I'd say Kaypros were popular enough to be in this category. Most contemporary CP/M boxes that used video eventually went to 80-column, even when it was an unfortunate choice for the CRT (e.g. Osborne). Thanks, Jonathan ------- Original Message ------- On Saturday, June 25th, 2022 at 09:31, John Heritage via vcf-midatlantic <vcf-midatlantic@lists.vcfed.org> wrote:
Hey all --
Which (popular) 8-bit computers gained "easy" or even "standard" 80 column support?

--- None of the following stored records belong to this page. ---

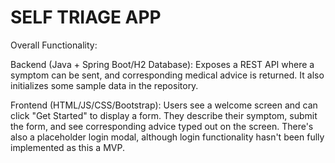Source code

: # SELF TRIAGE APP 

Overall Functionality:

Backend (Java + Spring Boot/H2 Database): Exposes a REST API where a symptom can be sent, and corresponding medical advice is returned. It also initializes some sample data in the repository.

Frontend (HTML/JS/CSS/Bootstrap): Users see a welcome screen and can click "Get Started" to display a form. They describe their symptom, submit the form, and see corresponding advice typed out on the screen. There's also a placeholder login modal, although login functionality hasn't been fully implemented as this a MVP.
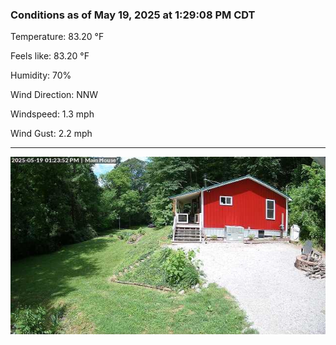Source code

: ### Conditions as of May 19, 2025 at 1:29:08 PM CDT 

Temperature: 83.20 &deg;F

Feels like: 83.20 &deg;F

Humidity: 70%

Wind Direction: NNW

Windspeed: 1.3 mph

Wind Gust: 2.2 mph

---

<img src="./images/latest.jpeg"/>

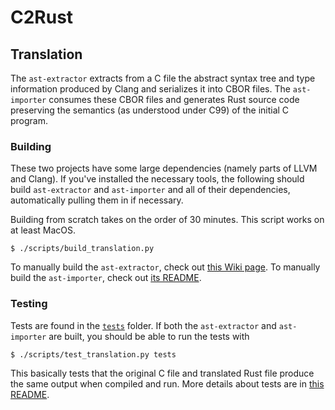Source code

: # C2Rust

## Translation

The `ast-extractor` extracts from a C file the abstract syntax tree and type information produced by
Clang and serializes it into CBOR files. The `ast-importer` consumes these CBOR files and generates
Rust source code preserving the semantics (as understood under C99) of the initial C program.

### Building

These two projects have some large dependencies (namely parts of LLVM and Clang). If you've installed 
the necessary tools, the following should build `ast-extractor` and `ast-importer` and all of their
dependencies, automatically pulling them in if necessary.

Building from scratch takes on the order of 30 minutes. This script works on at least MacOS.

    $ ./scripts/build_translation.py

To manually build the `ast-extractor`, check out [this Wiki page][0]. To manually build the
`ast-importer`, check out [its README](ast-importer/README.md).

### Testing

Tests are found in the [`tests`](tests) folder. If both the `ast-extractor` and `ast-importer` are
built, you should be able to run the tests with

    $ ./scripts/test_translation.py tests

This basically tests that the original C file and translated Rust file produce the same output when
compiled and run. More details about tests are in [this README](tests/README.md).

 [0]: https://github.com/GaloisInc/C2Rust/wiki/Building-AST-extractor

I know there are a ton more 8bits than I'll list below, but my understanding is:
Atari 8bit -- XEP80 official accessory but almost no one bought it; used joystick ports.. slow and limited 80 column (black and white?). Atari did have a 60 column graphics/text mode IIRC. there is a software hack that uses narrow characters for '80 columns' but hard to read, and came out after the machine was no longer commerically sold.
Apple II - supported via cards. If 80 column support became common, when did it become common? what was normal for color count, etc?
C64 - C128 mode natively offered 80 column support; millions of these sold. So maybe common later on? 16 colors.
PET - no 80 column?
C Plus/4 - software hack?
ZX Spectrum -- available via some clones only, not common?
BBC Micro - Looks like a native mode for 80 column support?
TRS-80 - no native 80 column support?